- [WHAT THE TASK REQUIRES] All lines from the one containing "# Further notes!" through the final line of the listing below are to be retyped exactly; nothing else goes in the result.

- [DATA LISTING]
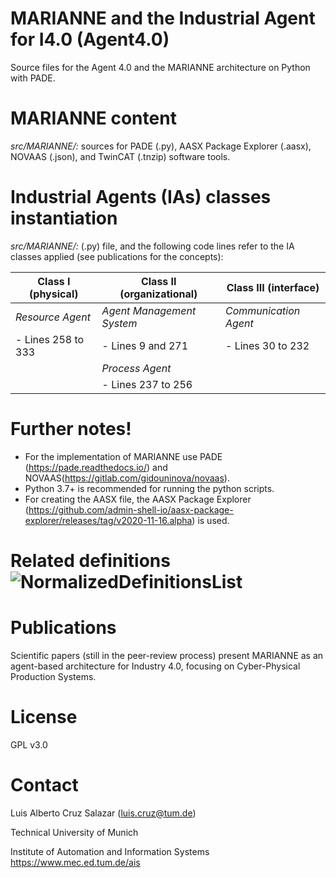 # MARIANNE and the Industrial Agent for I4.0 (Agent4.0)
Source files for the Agent 4.0 and the MARIANNE architecture on Python with PADE.

#  MARIANNE content
*src/MARIANNE/:* sources for PADE (.py), AASX Package Explorer (.aasx), NOVAAS (.json), and TwinCAT (.tnzip) software tools.

# Industrial Agents (IAs) classes instantiation 
*src/MARIANNE/:* (.py) file, and the following code lines refer to the IA classes applied (see publications for the concepts):

|  Class I (physical) | Class II (organizational) | Class III (interface) |
|    -------------    |       -------------       |      -------------    |
|  *Resource Agent*   | *Agent Management System* | *Communication Agent* |
|  - Lines 258 to 333 |    - Lines 9 and 271      |   - Lines 30 to 232   |
|                     |      *Process Agent*      |                       |
|                     |    - Lines 237 to 256     |                       |

# Further notes!
- For the implementation of MARIANNE use PADE (https://pade.readthedocs.io/) and NOVAAS(https://gitlab.com/gidouninova/novaas).
- Python 3.7+ is recommended for running the python scripts.
- For creating the AASX file, the AASX Package Explorer (https://github.com/admin-shell-io/aasx-package-explorer/releases/tag/v2020-11-16.alpha) is used. 

# Related definitions![NormalizedDefinitionsList](https://user-images.githubusercontent.com/52134410/161299517-3c26a913-fa71-4e68-b7bb-f68684455224.gif)

# Publications
Scientific papers (still in the peer-review process) present MARIANNE as an agent-based architecture for Industry 4.0, focusing on Cyber-Physical Production Systems.

# License
GPL v3.0

# Contact
Luis Alberto Cruz Salazar (luis.cruz@tum.de)

Technical University of Munich

Institute of Automation and Information Systems https://www.mec.ed.tum.de/ais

- [WRITTEN RESPONSE]
# Further notes!
- For the implementation of MARIANNE use PADE (https://pade.readthedocs.io/) and NOVAAS(https://gitlab.com/gidouninova/novaas).
- Python 3.7+ is recommended for running the python scripts.
- For creating the AASX file, the AASX Package Explorer (https://github.com/admin-shell-io/aasx-package-explorer/releases/tag/v2020-11-16.alpha) is used. 

# Related definitions![NormalizedDefinitionsList](https://user-images.githubusercontent.com/52134410/161299517-3c26a913-fa71-4e68-b7bb-f68684455224.gif)

# Publications
Scientific papers (still in the peer-review process) present MARIANNE as an agent-based architecture for Industry 4.0, focusing on Cyber-Physical Production Systems.

# License
GPL v3.0

# Contact
Luis Alberto Cruz Salazar (luis.cruz@tum.de)

Technical University of Munich

Institute of Automation and Information Systems https://www.mec.ed.tum.de/ais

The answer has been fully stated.